Ermenegildo Zegna at Harry Rosen
from the Financial Post....
Duo tailored for teamwork
Zegna and Rosen one for the generations
Dave Lackie, Financial Post
Published: Saturday, October 11, 2008
A member of the Italian fashion royalty recently slipped into town unnoticed. Gildo Zegna, chief executive of Ermenegildo Zegna Group, an Italian luxury menswear label that posted $1.26-billion in sales last year, celebrated a number of milestones at Harry Rosen's flagship store in Toronto this September.
It was 30 years ago that the fourth-generation Zegna hosted the brand's first trunk show in North America at Harry Rosen. "I remember he walked through the door and had this instant rapport with customers," says Michael Rogers, then-store manager at Harry Rosen. "He worked throughout the entire day until I pulled him off the floor at 5 p. m. for a sandwich.

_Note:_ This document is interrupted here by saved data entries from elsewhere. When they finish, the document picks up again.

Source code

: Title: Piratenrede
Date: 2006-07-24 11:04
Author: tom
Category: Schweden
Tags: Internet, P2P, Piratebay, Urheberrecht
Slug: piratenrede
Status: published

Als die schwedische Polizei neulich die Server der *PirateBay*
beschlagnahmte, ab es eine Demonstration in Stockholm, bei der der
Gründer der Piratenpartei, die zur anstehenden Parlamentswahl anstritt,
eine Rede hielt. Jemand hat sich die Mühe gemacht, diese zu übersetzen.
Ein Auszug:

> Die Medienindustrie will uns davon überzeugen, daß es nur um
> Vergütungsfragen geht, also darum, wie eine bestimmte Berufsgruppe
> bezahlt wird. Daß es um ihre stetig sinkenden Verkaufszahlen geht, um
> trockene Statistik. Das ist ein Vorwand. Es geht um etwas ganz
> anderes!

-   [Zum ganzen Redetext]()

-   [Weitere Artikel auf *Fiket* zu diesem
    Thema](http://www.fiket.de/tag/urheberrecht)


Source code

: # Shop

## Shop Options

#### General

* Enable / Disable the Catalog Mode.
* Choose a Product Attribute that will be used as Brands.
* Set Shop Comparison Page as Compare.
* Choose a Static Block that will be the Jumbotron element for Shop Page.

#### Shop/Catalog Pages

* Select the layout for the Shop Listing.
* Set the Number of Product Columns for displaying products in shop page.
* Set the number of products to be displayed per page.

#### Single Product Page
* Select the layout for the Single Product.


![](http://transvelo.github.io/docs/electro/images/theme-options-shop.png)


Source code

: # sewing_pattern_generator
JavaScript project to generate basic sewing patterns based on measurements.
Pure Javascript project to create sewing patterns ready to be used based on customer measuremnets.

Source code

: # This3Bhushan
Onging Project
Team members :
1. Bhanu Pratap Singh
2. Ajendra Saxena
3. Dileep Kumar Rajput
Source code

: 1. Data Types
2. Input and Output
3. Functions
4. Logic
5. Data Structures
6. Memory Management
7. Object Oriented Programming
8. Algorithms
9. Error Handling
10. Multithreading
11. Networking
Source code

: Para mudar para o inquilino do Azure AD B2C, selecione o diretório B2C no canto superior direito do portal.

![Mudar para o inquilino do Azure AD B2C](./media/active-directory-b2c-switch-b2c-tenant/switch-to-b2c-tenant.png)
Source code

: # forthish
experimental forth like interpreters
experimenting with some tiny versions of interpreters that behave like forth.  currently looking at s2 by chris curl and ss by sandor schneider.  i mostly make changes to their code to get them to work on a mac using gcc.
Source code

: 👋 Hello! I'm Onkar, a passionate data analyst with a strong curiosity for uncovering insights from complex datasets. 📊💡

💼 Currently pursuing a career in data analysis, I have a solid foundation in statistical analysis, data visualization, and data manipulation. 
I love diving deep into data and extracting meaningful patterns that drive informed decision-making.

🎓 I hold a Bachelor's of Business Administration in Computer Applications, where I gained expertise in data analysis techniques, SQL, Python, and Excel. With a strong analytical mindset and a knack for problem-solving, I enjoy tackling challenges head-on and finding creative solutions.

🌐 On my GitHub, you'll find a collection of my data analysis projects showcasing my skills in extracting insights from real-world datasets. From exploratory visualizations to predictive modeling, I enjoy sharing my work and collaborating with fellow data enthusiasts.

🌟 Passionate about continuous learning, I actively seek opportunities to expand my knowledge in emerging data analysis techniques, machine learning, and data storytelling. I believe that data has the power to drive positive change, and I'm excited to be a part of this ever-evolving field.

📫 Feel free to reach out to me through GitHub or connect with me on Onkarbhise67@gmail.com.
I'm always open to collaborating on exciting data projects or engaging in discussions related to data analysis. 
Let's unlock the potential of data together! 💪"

From the very beginning he had this remarkable work ethic. The customer always came first." That day, the store made $75,000 in sales, triple the normal receipts in a day.
Mr. Zegna returned to officially open the largest Zegna shop-within-a-shop in North America at Harry Rosen's renovated Bloor Street store. The lavish 3,000-square-foot shop boasts a black high-gloss lacquered archway, oak panelling and polished chrome shelves displaying the brand's collection of luxury suits, accessories and footwear. Business executives who are not yet cutting back their spending can pick up a $7,000 Elements outerwear jacket completely lined in beaver, handcrafted shoes for $2,495 or be fitted for a $16,000 Vellus Aureum suit.
"Our business has really grown over the past 30 years, but Harry Rosen remains one of the top 10 customers for us globally," says Mr. Zegna. "Harry worked closely with my father, Angelo, and Larry [Rosen] works with me. I hope my children will work with Larry's in the future. We have a long friendship and [mutual] respect."
It almost didn't work out that way. When Harry placed his first order with the Italian menswear company in 1966, the firm didn't deliver the suits. He waited another 10 years before placing a second order. This time, Zegna delivered and the partnership blossomed
Although loyal to Canada, the company is expanding its presence around the world. Mr. Zegna says Asia and developing markets such as Brazil, Russia and India are fuelling big growth. "Five years ago, Asia accounted for 20% of our business, today it is 30%."
But production is kept in Italy. "You know, it's one thing to make sure the quality stays high when operating in one country. To do that in over 80 countries is a hell of a job. That's why we produce almost everything in Italy. We'll never move downmarket in quality." Ermenegildo Zegna weaves its own fabric as well as designing and crafting its clothing.